A real-world case study of an AI support workflow that classifies inbound email, retrieves prior sent-mail precedents through a remote MCP server, and hands human-reviewed drafts to staff in Gmail.
Building an AI Support Workflow with a Remote MCP Server: A Production Case Study
TLDR
  • This case study uses a classify-then-draft AI workflow instead of a single prompt.
  • A remote MCP server lets the model retrieve prior sent replies during drafting.
  • Humans stay in control because the system creates Gmail drafts only and never auto-sends.
  • Prompt management, model routing, and audit logs are treated as production concerns.
  • The architecture emphasizes observability, idempotency, and safe skip paths over flashy automation claims.
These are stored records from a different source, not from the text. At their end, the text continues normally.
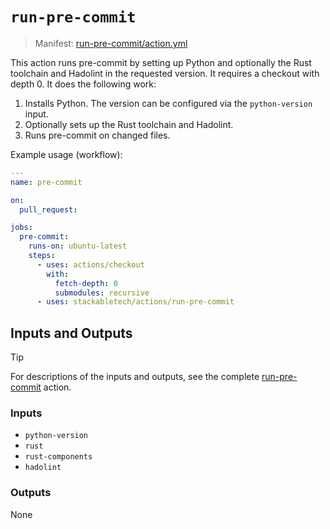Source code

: # `run-pre-commit`

> Manifest: [run-pre-commit/action.yml][run-pre-commit]

This action runs pre-commit by setting up Python and optionally the Rust toolchain and Hadolint in
the requested version. It requires a checkout with depth 0. It does the following work:

1. Installs Python. The version can be configured via the `python-version` input.
2. Optionally sets up the Rust toolchain and Hadolint.
3. Runs pre-commit on changed files.

Example usage (workflow):

```yaml
---
name: pre-commit

on:
  pull_request:

jobs:
  pre-commit:
    runs-on: ubuntu-latest
    steps:
      - uses: actions/checkout
        with:
          fetch-depth: 0
          submodules: recursive
      - uses: stackabletech/actions/run-pre-commit
```

## Inputs and Outputs

> [!TIP]
> For descriptions of the inputs and outputs, see the complete [run-pre-commit] action.

### Inputs

- `python-version`
- `rust`
- `rust-components`
- `hadolint`

### Outputs

None

[run-pre-commit]: ./action.yml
When support teams answer the same questions over and over, the real cost is not only time. It is also inconsistency, context switching, and the mental load of reconstructing a careful answer that the organization has likely written before. That was the business problem behind this project for Civil PE Surveying Review (CPESR), an online exam-prep business whose inbox regularly receives repeat questions about course access, quiz behavior, billing, device compatibility, and enrollment logistics.

Instead of chasing a risky "fully autonomous" support bot, we built a production AI workflow that does something more practical: it classifies inbound email, decides whether a reply draft should be generated, and then uses a capable model plus a remote MCP server to retrieve useful precedent from prior sent mail. The result is a draft in Gmail for staff to review, edit if needed, and send manually. Nothing is auto-sent.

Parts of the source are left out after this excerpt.